After exhausting debate in the lame duck session of congress, President Obama signed the tax cut extension that former President George W. Bush enacted two years ago. The bill added a payroll tax cut that will boost take-home pay.

Taxpayers will see a two-percent reduction in Social Security withholding. Employee withholding will be 4.2% while the employer’s portion will remain at 6.2%.

This puts employer payroll departments in a rush to implement the change beginning January 2011.

The same day the bill was signed on December 17, the Internal Revenue Service released instructions to help employers implement the 2011 cut in payroll taxes.

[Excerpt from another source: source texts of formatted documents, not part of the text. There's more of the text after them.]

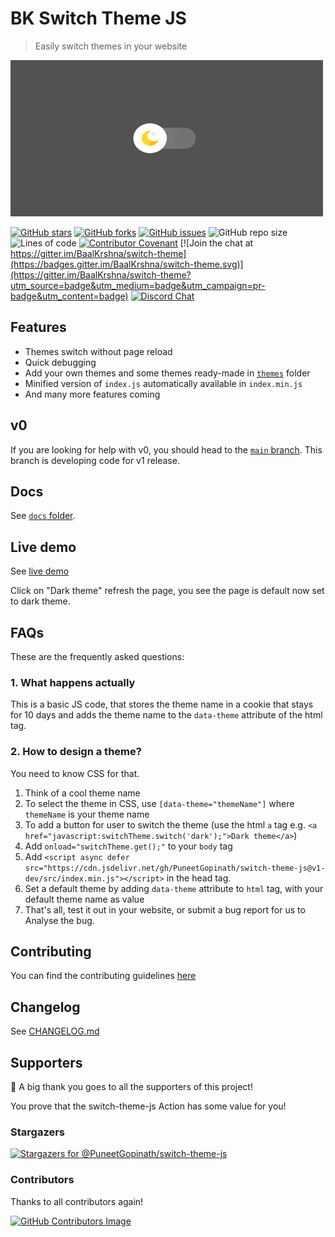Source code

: # BK Switch Theme JS
> Easily switch themes in your website

<img src="img/switcher.png" alt="gif" width="500" height="250" />

[![GitHub stars](https://img.shields.io/github/stars/PuneetGopinath/switch-theme-js)](https://github.com/PuneetGopinath/switch-theme-js/stargazers)
[![GitHub forks](https://img.shields.io/github/forks/PuneetGopinath/switch-theme-js)](https://github.com/PuneetGopinath/switch-theme-js/network)
[![GitHub issues](https://img.shields.io/github/issues/PuneetGopinath/switch-theme-js)](https://github.com/PuneetGopinath/switch-theme-js/issues)
![GitHub repo size](https://img.shields.io/github/repo-size/PuneetGopinath/switch-theme-js)
![Lines of code](https://img.shields.io/tokei/lines/github/PuneetGopinath/switch-theme-js?label=total%20lines%20of%20code)
[![Contributor Covenant](https://img.shields.io/badge/Contributor%20Covenant-2.0-4baaaa.svg)](https://github.com/PuneetGopinath/switch-theme-js/blob/main/.github/CODE_OF_CONDUCT.md)
[![Join the chat at https://gitter.im/BaalKrshna/switch-theme](https://badges.gitter.im/BaalKrshna/switch-theme.svg)](https://gitter.im/BaalKrshna/switch-theme?utm_source=badge&utm_medium=badge&utm_campaign=pr-badge&utm_content=badge)
[![Discord Chat](https://img.shields.io/discord/836854115526770708?color=7289da&label=discord)](https://discord.gg/EQas36CjmN)

## Features
- Themes switch without page reload
- Quick debugging
- Add your own themes and some themes ready-made in [`themes`](https://github.com/PuneetGopinath/switch-theme-js/tree/v1-dev/themes) folder
- Minified version of `index.js` automatically available in `index.min.js`
- And many more features coming

## v0
If you are looking for help with v0, you should head to the [`main` branch](https://github.com/PuneetGopinath/switch-theme-js/tree/main).
This branch is developing code for v1 release.

## Docs
See [`docs` folder](https://github.com/PuneetGopinath/switch-theme-js/tree/main/docs).

## Live demo
See [live demo](https://puneetgopinath.github.io/switch-theme-js/)

Click on "Dark theme" refresh the page, you see the page is default now set to dark theme.

## FAQs
These are the frequently asked questions:

### 1. What happens actually
This is a basic JS code, that stores the theme name in a cookie that stays for 10 days and adds the theme name to the `data-theme` attribute of the html tag.

### 2. How to design a theme?
You need to know CSS for that.

1. Think of a cool theme name
2. To select the theme in CSS, use `[data-theme="themeName"]` where `themeName` is your theme name
3. To add a button for user to switch the theme (use the html `a` tag e.g. `<a href="javascript:switchTheme.switch('dark');">Dark theme</a>`)
4. Add `onload="switchTheme.get();"` to your `body` tag
5. Add `<script async defer src="https://cdn.jsdelivr.net/gh/PuneetGopinath/switch-theme-js@v1-dev/src/index.min.js"></script>` in the head tag.
6. Set a default theme by adding `data-theme` attribute to `html` tag, with your default theme name as value
7. That's all, test it out in your website, or submit a bug report for us to Analyse the bug.

## Contributing
You can find the contributing guidelines [here](https://github.com/PuneetGopinath/switch-theme-js/blob/main/.github/CONTRIBUTING.md)

## Changelog
See [CHANGELOG.md](https://github.com/PuneetGopinath/switch-theme-js/blob/main/CHANGELOG.md)

## Supporters
👏 A big thank you goes to all the supporters of this project!

You prove that the switch-theme-js Action has some value for you!

### Stargazers
[![Stargazers for @PuneetGopinath/switch-theme-js](https://reporoster.com/stars/PuneetGopinath/switch-theme-js)](https://github.com/PuneetGopinath/switch-theme-js/stargazers)

### Contributors
Thanks to all contributors again!

[![GitHub Contributors Image](https://contrib.rocks/image?repo=PuneetGopinath/switch-theme-js)](https://github.com/PuneetGopinath/switch-theme-js/contributors)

Employers also received the new income-tax withholding tables that they will use during 2011.

Millions of workers will see their take-home pay rise during 2011 because of the Tax Relief, Unemployment Insurance Reauthorization, and Job Creation Act of 2010. The reduced Social Security withholding will have no effect on the employee’s future Social Security benefits.

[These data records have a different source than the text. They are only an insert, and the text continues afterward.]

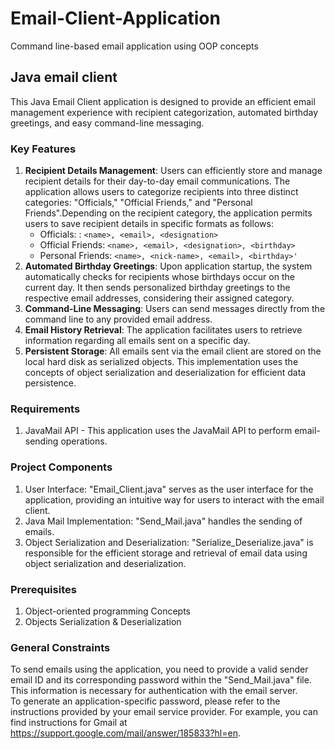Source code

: # Email-Client-Application
Command line-based email application using OOP concepts
## Java email client
This Java Email Client application is designed to provide an efficient email management experience with recipient categorization, automated birthday greetings, and easy command-line messaging. 
### Key Features
1. **Recipient Details Management**: Users can efficiently store and manage recipient details for their day-to-day email communications. The application allows users to categorize recipients into three distinct categories: "Officials," "Official Friends," and "Personal Friends".Depending on the recipient category, the application permits users to save recipient details in specific formats as follows:
    - Officials: : `<name>, <email>, <designation>`
    - Official Friends: `<name>, <email>, <designation>, <birthday>`
    - Personal Friends: `<name>, <nick-name>, <email>, <birthday>'`
2. **Automated Birthday Greetings**: Upon application startup, the system automatically checks for recipients whose birthdays occur on the current day. It then sends personalized birthday greetings to the respective email addresses, considering their assigned category.
3. **Command-Line Messaging**: Users can send messages  directly from the command line to any provided email address.
4. **Email History Retrieval**: The application facilitates users to retrieve information regarding all emails sent on a specific day.
5. **Persistent Storage**: All emails sent via the email client are stored on the local hard disk as serialized objects. This implementation uses the concepts of object serialization and deserialization for efficient data persistence.

### Requirements

1. JavaMail API - This application uses the JavaMail API to perform email-sending operations.

### Project Components
1. User Interface: "Email_Client.java" serves as the user interface for the application, providing an intuitive way for users to interact with the email client.
2. Java Mail Implementation: "Send_Mail.java" handles the sending of emails.
3. Object Serialization and Deserialization: "Serialize_Deserialize.java" is responsible for the efficient storage and retrieval of email data using object serialization and deserialization.

### Prerequisites

1. Object-oriented programming Concepts
2. Objects Serialization & Deserialization

### General Constraints
To send emails using the application, you need to provide a valid sender email ID and its corresponding password within the "Send_Mail.java" file. This information is necessary for authentication with the email server. <br>
To generate an application-specific password, please refer to the instructions provided by your email service provider. For example, you can find instructions for Gmail at https://support.google.com/mail/answer/185833?hl=en.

The new law also maintains the income-tax rates that have been in effect in recent years.

Employers should start using the new withholding tables and reducing the amount of Social Security tax withheld as soon as possible.

The IRS recognized that the late enactment of these changes makes it difficult for many employers to quickly update their withholding systems. For that reason, the IRS asks employers to adjust their payroll systems as soon as possible, but not later than Jan. 31, 2011.

For any Social Security tax over withheld during January, employers are required to make an offsetting adjustment in workers’ pay no later than March 31, 2011.